__PROBLEM DETAILS__: Below are some entries; state how many of their lines contain the word "content", with nothing else in the reply.

__EXTRACTED ENTRIES__:

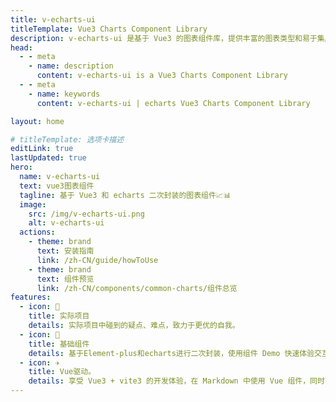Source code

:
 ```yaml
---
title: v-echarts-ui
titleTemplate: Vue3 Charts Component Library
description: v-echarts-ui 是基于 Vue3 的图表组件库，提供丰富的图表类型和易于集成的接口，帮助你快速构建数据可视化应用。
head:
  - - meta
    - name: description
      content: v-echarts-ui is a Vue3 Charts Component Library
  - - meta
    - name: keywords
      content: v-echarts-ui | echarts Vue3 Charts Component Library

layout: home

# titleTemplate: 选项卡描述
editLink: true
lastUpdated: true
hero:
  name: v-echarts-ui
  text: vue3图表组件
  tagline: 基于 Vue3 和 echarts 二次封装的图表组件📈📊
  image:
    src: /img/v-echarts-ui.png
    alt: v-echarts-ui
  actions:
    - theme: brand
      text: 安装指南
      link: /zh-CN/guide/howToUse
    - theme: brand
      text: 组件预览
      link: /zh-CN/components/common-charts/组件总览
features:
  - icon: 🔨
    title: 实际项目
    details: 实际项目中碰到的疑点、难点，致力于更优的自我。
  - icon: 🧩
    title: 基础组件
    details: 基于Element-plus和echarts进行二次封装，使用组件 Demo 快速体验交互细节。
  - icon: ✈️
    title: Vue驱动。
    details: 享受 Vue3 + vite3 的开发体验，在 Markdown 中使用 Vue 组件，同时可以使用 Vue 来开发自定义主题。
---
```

--

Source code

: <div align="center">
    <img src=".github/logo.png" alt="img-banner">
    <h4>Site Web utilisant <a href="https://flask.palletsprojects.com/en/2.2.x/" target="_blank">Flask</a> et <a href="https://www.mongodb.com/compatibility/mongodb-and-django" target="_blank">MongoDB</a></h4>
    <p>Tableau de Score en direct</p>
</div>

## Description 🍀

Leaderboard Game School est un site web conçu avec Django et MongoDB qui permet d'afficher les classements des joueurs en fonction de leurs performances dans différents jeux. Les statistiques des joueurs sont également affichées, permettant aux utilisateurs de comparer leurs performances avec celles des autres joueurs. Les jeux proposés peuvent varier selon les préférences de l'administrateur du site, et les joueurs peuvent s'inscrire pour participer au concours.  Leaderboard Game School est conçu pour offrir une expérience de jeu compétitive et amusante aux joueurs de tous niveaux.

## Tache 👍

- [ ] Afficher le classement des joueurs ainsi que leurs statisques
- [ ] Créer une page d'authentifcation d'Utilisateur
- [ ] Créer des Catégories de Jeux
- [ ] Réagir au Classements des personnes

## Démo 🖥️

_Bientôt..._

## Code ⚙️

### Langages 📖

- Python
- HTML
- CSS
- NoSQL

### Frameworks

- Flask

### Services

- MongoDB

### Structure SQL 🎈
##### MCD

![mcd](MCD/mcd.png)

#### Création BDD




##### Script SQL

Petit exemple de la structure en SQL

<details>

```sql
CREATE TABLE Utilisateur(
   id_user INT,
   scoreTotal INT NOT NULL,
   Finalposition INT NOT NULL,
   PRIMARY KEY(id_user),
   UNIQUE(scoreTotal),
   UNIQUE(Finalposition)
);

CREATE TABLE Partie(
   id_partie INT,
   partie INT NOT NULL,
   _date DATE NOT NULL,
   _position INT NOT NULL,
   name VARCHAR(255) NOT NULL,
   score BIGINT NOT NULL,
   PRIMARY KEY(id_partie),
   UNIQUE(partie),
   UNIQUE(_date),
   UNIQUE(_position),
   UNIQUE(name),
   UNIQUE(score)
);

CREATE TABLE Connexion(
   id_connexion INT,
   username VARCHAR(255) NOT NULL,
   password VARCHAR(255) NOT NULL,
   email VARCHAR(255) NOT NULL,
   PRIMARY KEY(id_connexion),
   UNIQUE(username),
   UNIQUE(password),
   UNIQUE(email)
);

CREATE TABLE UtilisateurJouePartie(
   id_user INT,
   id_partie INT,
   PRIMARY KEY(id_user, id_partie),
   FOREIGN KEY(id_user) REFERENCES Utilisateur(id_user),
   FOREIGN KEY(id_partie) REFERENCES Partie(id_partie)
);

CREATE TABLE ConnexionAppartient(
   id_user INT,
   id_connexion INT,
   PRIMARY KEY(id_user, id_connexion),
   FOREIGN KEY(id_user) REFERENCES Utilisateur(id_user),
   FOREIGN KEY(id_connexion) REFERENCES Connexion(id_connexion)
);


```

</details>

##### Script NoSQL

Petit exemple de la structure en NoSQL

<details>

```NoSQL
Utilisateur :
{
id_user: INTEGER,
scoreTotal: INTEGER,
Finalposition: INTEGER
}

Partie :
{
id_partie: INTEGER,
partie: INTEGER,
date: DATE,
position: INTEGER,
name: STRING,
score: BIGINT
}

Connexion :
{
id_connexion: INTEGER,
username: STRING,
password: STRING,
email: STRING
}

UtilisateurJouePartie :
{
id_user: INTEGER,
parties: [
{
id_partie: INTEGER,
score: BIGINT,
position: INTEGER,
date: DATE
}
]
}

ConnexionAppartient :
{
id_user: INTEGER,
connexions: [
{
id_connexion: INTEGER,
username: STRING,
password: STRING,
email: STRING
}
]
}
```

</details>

__WRITTEN REPLY__: 2